Ojalá fuera posible conocer –para intervenir y cambiar el curso del tiempo– el instante preciso en el que todo se jode y se apagan los faroles con los que, de niños, brilla la ingenuidad como una cualidad hermosa, y somos lo que decimos, y nuestra verdad transparenta, porque hasta la maldad es sincera.

En ‘30 maneras de quitarse el sombrero’, Elvira Lindo dice que la infancia es “ese momento de la vida en el que cualquiera, desde el tierno de corazón hasta el que habrá de convertirse en un repugnante asesino, tiene derecho al perdón”.

Recuerdo una tarde, con menos de diez años, en la que un vecino y yo, en la aldea, jugábamos a tirarnos piedras. Unas las esquivábamos y otras las queríamos peinar con la cabeza, como hacía Claudio para que rematara Bebeto. Cuando un proyectil perdido me abrió una y en la sien, y un cálido río discurrió de repente rostro abajo, lo último que se me ocurrió fue culpar a mi amigo, o a él sentirse responsable. Pero las familias intervinieron, convirtiendo la anécdota en un problema. La suya se cebó con él. La mía me curó sin perder un minuto en abroncarme, no sé si por haber elegido ese juego o por no haber sabido esquivar.

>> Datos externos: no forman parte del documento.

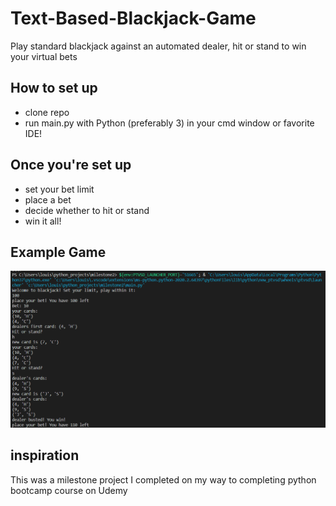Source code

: # Text-Based-Blackjack-Game
Play standard blackjack against an automated dealer, hit or stand to win your virtual bets

## How to set up

* clone repo
* run main.py with Python (preferably 3) in your cmd window or favorite IDE!

## Once you're set up
* set your bet limit
* place a bet
* decide whether to hit or stand
* win it all!

## Example Game
![screenshot](demo/example_game_snip.png)

## inspiration
This was a milestone project I completed on my way to completing python bootcamp course on Udemy
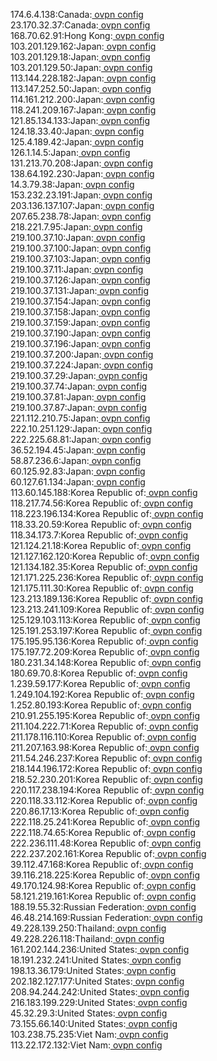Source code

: 174.6.4.138:Canada:[ ovpn config](vpn/174_6_4_138.ovpn)  
23.170.32.37:Canada:[ ovpn config](vpn/23_170_32_37.ovpn)  
168.70.62.91:Hong Kong:[ ovpn config](vpn/168_70_62_91.ovpn)  
103.201.129.162:Japan:[ ovpn config](vpn/103_201_129_162.ovpn)  
103.201.129.18:Japan:[ ovpn config](vpn/103_201_129_18.ovpn)  
103.201.129.50:Japan:[ ovpn config](vpn/103_201_129_50.ovpn)  
113.144.228.182:Japan:[ ovpn config](vpn/113_144_228_182.ovpn)  
113.147.252.50:Japan:[ ovpn config](vpn/113_147_252_50.ovpn)  
114.161.212.200:Japan:[ ovpn config](vpn/114_161_212_200.ovpn)  
118.241.209.167:Japan:[ ovpn config](vpn/118_241_209_167.ovpn)  
121.85.134.133:Japan:[ ovpn config](vpn/121_85_134_133.ovpn)  
124.18.33.40:Japan:[ ovpn config](vpn/124_18_33_40.ovpn)  
125.4.189.42:Japan:[ ovpn config](vpn/125_4_189_42.ovpn)  
126.1.14.5:Japan:[ ovpn config](vpn/126_1_14_5.ovpn)  
131.213.70.208:Japan:[ ovpn config](vpn/131_213_70_208.ovpn)  
138.64.192.230:Japan:[ ovpn config](vpn/138_64_192_230.ovpn)  
14.3.79.38:Japan:[ ovpn config](vpn/14_3_79_38.ovpn)  
153.232.23.191:Japan:[ ovpn config](vpn/153_232_23_191.ovpn)  
203.136.137.107:Japan:[ ovpn config](vpn/203_136_137_107.ovpn)  
207.65.238.78:Japan:[ ovpn config](vpn/207_65_238_78.ovpn)  
218.221.7.95:Japan:[ ovpn config](vpn/218_221_7_95.ovpn)  
219.100.37.10:Japan:[ ovpn config](vpn/219_100_37_10.ovpn)  
219.100.37.100:Japan:[ ovpn config](vpn/219_100_37_100.ovpn)  
219.100.37.103:Japan:[ ovpn config](vpn/219_100_37_103.ovpn)  
219.100.37.11:Japan:[ ovpn config](vpn/219_100_37_11.ovpn)  
219.100.37.126:Japan:[ ovpn config](vpn/219_100_37_126.ovpn)  
219.100.37.131:Japan:[ ovpn config](vpn/219_100_37_131.ovpn)  
219.100.37.154:Japan:[ ovpn config](vpn/219_100_37_154.ovpn)  
219.100.37.158:Japan:[ ovpn config](vpn/219_100_37_158.ovpn)  
219.100.37.159:Japan:[ ovpn config](vpn/219_100_37_159.ovpn)  
219.100.37.190:Japan:[ ovpn config](vpn/219_100_37_190.ovpn)  
219.100.37.196:Japan:[ ovpn config](vpn/219_100_37_196.ovpn)  
219.100.37.200:Japan:[ ovpn config](vpn/219_100_37_200.ovpn)  
219.100.37.224:Japan:[ ovpn config](vpn/219_100_37_224.ovpn)  
219.100.37.29:Japan:[ ovpn config](vpn/219_100_37_29.ovpn)  
219.100.37.74:Japan:[ ovpn config](vpn/219_100_37_74.ovpn)  
219.100.37.81:Japan:[ ovpn config](vpn/219_100_37_81.ovpn)  
219.100.37.87:Japan:[ ovpn config](vpn/219_100_37_87.ovpn)  
221.112.210.75:Japan:[ ovpn config](vpn/221_112_210_75.ovpn)  
222.10.251.129:Japan:[ ovpn config](vpn/222_10_251_129.ovpn)  
222.225.68.81:Japan:[ ovpn config](vpn/222_225_68_81.ovpn)  
36.52.194.45:Japan:[ ovpn config](vpn/36_52_194_45.ovpn)  
58.87.236.6:Japan:[ ovpn config](vpn/58_87_236_6.ovpn)  
60.125.92.83:Japan:[ ovpn config](vpn/60_125_92_83.ovpn)  
60.127.61.134:Japan:[ ovpn config](vpn/60_127_61_134.ovpn)  
113.60.145.188:Korea Republic of:[ ovpn config](vpn/113_60_145_188.ovpn)  
118.217.74.56:Korea Republic of:[ ovpn config](vpn/118_217_74_56.ovpn)  
118.223.196.134:Korea Republic of:[ ovpn config](vpn/118_223_196_134.ovpn)  
118.33.20.59:Korea Republic of:[ ovpn config](vpn/118_33_20_59.ovpn)  
118.34.173.7:Korea Republic of:[ ovpn config](vpn/118_34_173_7.ovpn)  
121.124.21.18:Korea Republic of:[ ovpn config](vpn/121_124_21_18.ovpn)  
121.127.162.120:Korea Republic of:[ ovpn config](vpn/121_127_162_120.ovpn)  
121.134.182.35:Korea Republic of:[ ovpn config](vpn/121_134_182_35.ovpn)  
121.171.225.236:Korea Republic of:[ ovpn config](vpn/121_171_225_236.ovpn)  
121.175.111.30:Korea Republic of:[ ovpn config](vpn/121_175_111_30.ovpn)  
123.213.189.136:Korea Republic of:[ ovpn config](vpn/123_213_189_136.ovpn)  
123.213.241.109:Korea Republic of:[ ovpn config](vpn/123_213_241_109.ovpn)  
125.129.103.113:Korea Republic of:[ ovpn config](vpn/125_129_103_113.ovpn)  
125.191.253.197:Korea Republic of:[ ovpn config](vpn/125_191_253_197.ovpn)  
175.195.95.136:Korea Republic of:[ ovpn config](vpn/175_195_95_136.ovpn)  
175.197.72.209:Korea Republic of:[ ovpn config](vpn/175_197_72_209.ovpn)  
180.231.34.148:Korea Republic of:[ ovpn config](vpn/180_231_34_148.ovpn)  
180.69.70.8:Korea Republic of:[ ovpn config](vpn/180_69_70_8.ovpn)  
1.239.59.177:Korea Republic of:[ ovpn config](vpn/1_239_59_177.ovpn)  
1.249.104.192:Korea Republic of:[ ovpn config](vpn/1_249_104_192.ovpn)  
1.252.80.193:Korea Republic of:[ ovpn config](vpn/1_252_80_193.ovpn)  
210.91.255.195:Korea Republic of:[ ovpn config](vpn/210_91_255_195.ovpn)  
211.104.222.71:Korea Republic of:[ ovpn config](vpn/211_104_222_71.ovpn)  
211.178.116.110:Korea Republic of:[ ovpn config](vpn/211_178_116_110.ovpn)  
211.207.163.98:Korea Republic of:[ ovpn config](vpn/211_207_163_98.ovpn)  
211.54.246.237:Korea Republic of:[ ovpn config](vpn/211_54_246_237.ovpn)  
218.144.196.172:Korea Republic of:[ ovpn config](vpn/218_144_196_172.ovpn)  
218.52.230.201:Korea Republic of:[ ovpn config](vpn/218_52_230_201.ovpn)  
220.117.238.194:Korea Republic of:[ ovpn config](vpn/220_117_238_194.ovpn)  
220.118.33.112:Korea Republic of:[ ovpn config](vpn/220_118_33_112.ovpn)  
220.86.17.13:Korea Republic of:[ ovpn config](vpn/220_86_17_13.ovpn)  
222.118.25.241:Korea Republic of:[ ovpn config](vpn/222_118_25_241.ovpn)  
222.118.74.65:Korea Republic of:[ ovpn config](vpn/222_118_74_65.ovpn)  
222.236.111.48:Korea Republic of:[ ovpn config](vpn/222_236_111_48.ovpn)  
222.237.202.161:Korea Republic of:[ ovpn config](vpn/222_237_202_161.ovpn)  
39.112.47.168:Korea Republic of:[ ovpn config](vpn/39_112_47_168.ovpn)  
39.116.218.225:Korea Republic of:[ ovpn config](vpn/39_116_218_225.ovpn)  
49.170.124.98:Korea Republic of:[ ovpn config](vpn/49_170_124_98.ovpn)  
58.121.219.161:Korea Republic of:[ ovpn config](vpn/58_121_219_161.ovpn)  
188.19.55.32:Russian Federation:[ ovpn config](vpn/188_19_55_32.ovpn)  
46.48.214.169:Russian Federation:[ ovpn config](vpn/46_48_214_169.ovpn)  
49.228.139.250:Thailand:[ ovpn config](vpn/49_228_139_250.ovpn)  
49.228.226.118:Thailand:[ ovpn config](vpn/49_228_226_118.ovpn)  
161.202.144.236:United States:[ ovpn config](vpn/161_202_144_236.ovpn)  
18.191.232.241:United States:[ ovpn config](vpn/18_191_232_241.ovpn)  
198.13.36.179:United States:[ ovpn config](vpn/198_13_36_179.ovpn)  
202.182.127.177:United States:[ ovpn config](vpn/202_182_127_177.ovpn)  
208.94.244.242:United States:[ ovpn config](vpn/208_94_244_242.ovpn)  
216.183.199.229:United States:[ ovpn config](vpn/216_183_199_229.ovpn)  
45.32.29.3:United States:[ ovpn config](vpn/45_32_29_3.ovpn)  
73.155.66.140:United States:[ ovpn config](vpn/73_155_66_140.ovpn)  
103.238.75.235:Viet Nam:[ ovpn config](vpn/103_238_75_235.ovpn)  
113.22.172.132:Viet Nam:[ ovpn config](vpn/113_22_172_132.ovpn)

La vida nos condena a durar y a perder lo que fuimos. Ojalá bastara con saber cuáles son las propiedades de la suma, y distinguir el minuendo del sustraendo, para dar por saldado el día. Y que las frases con las que se sortea el turno en el recreo, o se decide quién será poli y quién caco nos sirvieran, ya como adultos, para salvar las diferencias.

“Sandía, sandía, ¿quién será un gran policía? Melón, melón, ¿quién será un gran ladrón?”, me explica mi sobrina. “Pito, pito, gorgorito, ¿dónde vas tú tan bonito? A la era, verdadera, pim, pam, fueera. En la casa de Pinocho todos cuentan hasta ocho: uno, dos, tres, cuatro, cinco, seis, siete, ocho. Sal-va-di-to tú es-tás. Y tú te vas”. Así decidimos el viernes bajar por la escalera, y no por la rampa, para salir del centro comercial. “Ya de niño buscaba las ventanas / para escaparme con los ojos”, escribió Joan Margarit en el poema ‘Discurso del método’.

Se trataría de eliminar las complejidades y volver a la esencia de las relaciones humanas, como con la amistosa despedida del “te quiero y te respeto” que impone el juez Hal Wackner en el tribunal alternativo de The Good Fight: en la trastienda de una copistería pretende zanjar los conflictos que en la justicia se enrarecen y se eternizan en ocasiones, aunque, como demuestra la última temporada de la serie de abogadas, esa fórmula distinta tampoco es infalible, porque la resolución de las diferencias, con frecuencia, no atiende a razones. Porque ya no somos tan cabales como cuando éramos niños.